## WHAT YOU WILL DO
Without including any pictures, write out the listing below exactly.

## DATA EXCERPTS
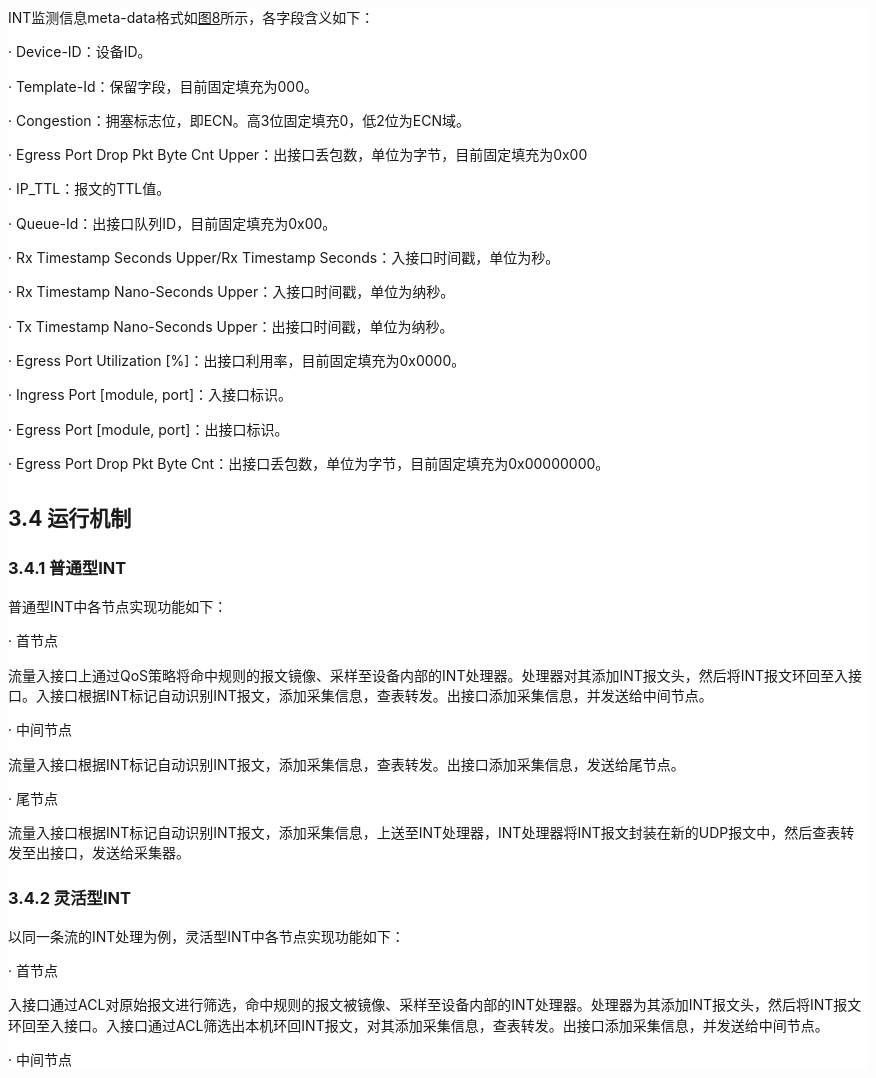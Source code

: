  

INT监测信息meta-data格式如[图8](https://www.h3c.com/cn/Service/Document_Software/Document_Center/Home/Public/00-Public/Learn_Technologies/White_Paper/Telemetry_White_Paper-3559/?CHID=688870#_Ref518581833)所示，各字段含义如下：

·   Device-ID：设备ID。

·   Template-Id：保留字段，目前固定填充为000。

·   Congestion：拥塞标志位，即ECN。高3位固定填充0，低2位为ECN域。

·   Egress Port Drop Pkt Byte Cnt Upper：出接口丢包数，单位为字节，目前固定填充为0x00

·   IP_TTL：报文的TTL值。

·   Queue-Id：出接口队列ID，目前固定填充为0x00。

·   Rx Timestamp Seconds Upper/Rx Timestamp Seconds：入接口时间戳，单位为秒。

·   Rx Timestamp Nano-Seconds Upper：入接口时间戳，单位为纳秒。

·   Tx Timestamp Nano-Seconds Upper：出接口时间戳，单位为纳秒。

·   Egress Port Utilization [%]：出接口利用率，目前固定填充为0x0000。

·   Ingress Port [module, port]：入接口标识。

·   Egress Port [module, port]：出接口标识。

·   Egress Port Drop Pkt Byte Cnt：出接口丢包数，单位为字节，目前固定填充为0x00000000。

## 3.4 运行机制

### 3.4.1 普通型INT

普通型INT中各节点实现功能如下：

·   首节点

流量入接口上通过QoS策略将命中规则的报文镜像、采样至设备内部的INT处理器。处理器对其添加INT报文头，然后将INT报文环回至入接口。入接口根据INT标记自动识别INT报文，添加采集信息，查表转发。出接口添加采集信息，并发送给中间节点。

·   中间节点

流量入接口根据INT标记自动识别INT报文，添加采集信息，查表转发。出接口添加采集信息，发送给尾节点。

·   尾节点

流量入接口根据INT标记自动识别INT报文，添加采集信息，上送至INT处理器，INT处理器将INT报文封装在新的UDP报文中，然后查表转发至出接口，发送给采集器。

### 3.4.2 灵活型INT

以同一条流的INT处理为例，灵活型INT中各节点实现功能如下：

·   首节点

入接口通过ACL对原始报文进行筛选，命中规则的报文被镜像、采样至设备内部的INT处理器。处理器为其添加INT报文头，然后将INT报文环回至入接口。入接口通过ACL筛选出本机环回INT报文，对其添加采集信息，查表转发。出接口添加采集信息，并发送给中间节点。

·   中间节点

## EXERCISE SOLUTION
Source code

:  

INT监测信息meta-data格式如[图8](https://www.h3c.com/cn/Service/Document_Software/Document_Center/Home/Public/00-Public/Learn_Technologies/White_Paper/Telemetry_White_Paper-3559/?CHID=688870#_Ref518581833)所示，各字段含义如下：

·   Device-ID：设备ID。

·   Template-Id：保留字段，目前固定填充为000。

·   Congestion：拥塞标志位，即ECN。高3位固定填充0，低2位为ECN域。

·   Egress Port Drop Pkt Byte Cnt Upper：出接口丢包数，单位为字节，目前固定填充为0x00

·   IP_TTL：报文的TTL值。

·   Queue-Id：出接口队列ID，目前固定填充为0x00。

·   Rx Timestamp Seconds Upper/Rx Timestamp Seconds：入接口时间戳，单位为秒。

·   Rx Timestamp Nano-Seconds Upper：入接口时间戳，单位为纳秒。

·   Tx Timestamp Nano-Seconds Upper：出接口时间戳，单位为纳秒。

·   Egress Port Utilization [%]：出接口利用率，目前固定填充为0x0000。

·   Ingress Port [module, port]：入接口标识。

·   Egress Port [module, port]：出接口标识。

·   Egress Port Drop Pkt Byte Cnt：出接口丢包数，单位为字节，目前固定填充为0x00000000。

## 3.4 运行机制

### 3.4.1 普通型INT

普通型INT中各节点实现功能如下：

·   首节点

流量入接口上通过QoS策略将命中规则的报文镜像、采样至设备内部的INT处理器。处理器对其添加INT报文头，然后将INT报文环回至入接口。入接口根据INT标记自动识别INT报文，添加采集信息，查表转发。出接口添加采集信息，并发送给中间节点。

·   中间节点

流量入接口根据INT标记自动识别INT报文，添加采集信息，查表转发。出接口添加采集信息，发送给尾节点。

·   尾节点

流量入接口根据INT标记自动识别INT报文，添加采集信息，上送至INT处理器，INT处理器将INT报文封装在新的UDP报文中，然后查表转发至出接口，发送给采集器。

### 3.4.2 灵活型INT

以同一条流的INT处理为例，灵活型INT中各节点实现功能如下：

·   首节点

入接口通过ACL对原始报文进行筛选，命中规则的报文被镜像、采样至设备内部的INT处理器。处理器为其添加INT报文头，然后将INT报文环回至入接口。入接口通过ACL筛选出本机环回INT报文，对其添加采集信息，查表转发。出接口添加采集信息，并发送给中间节点。

·   中间节点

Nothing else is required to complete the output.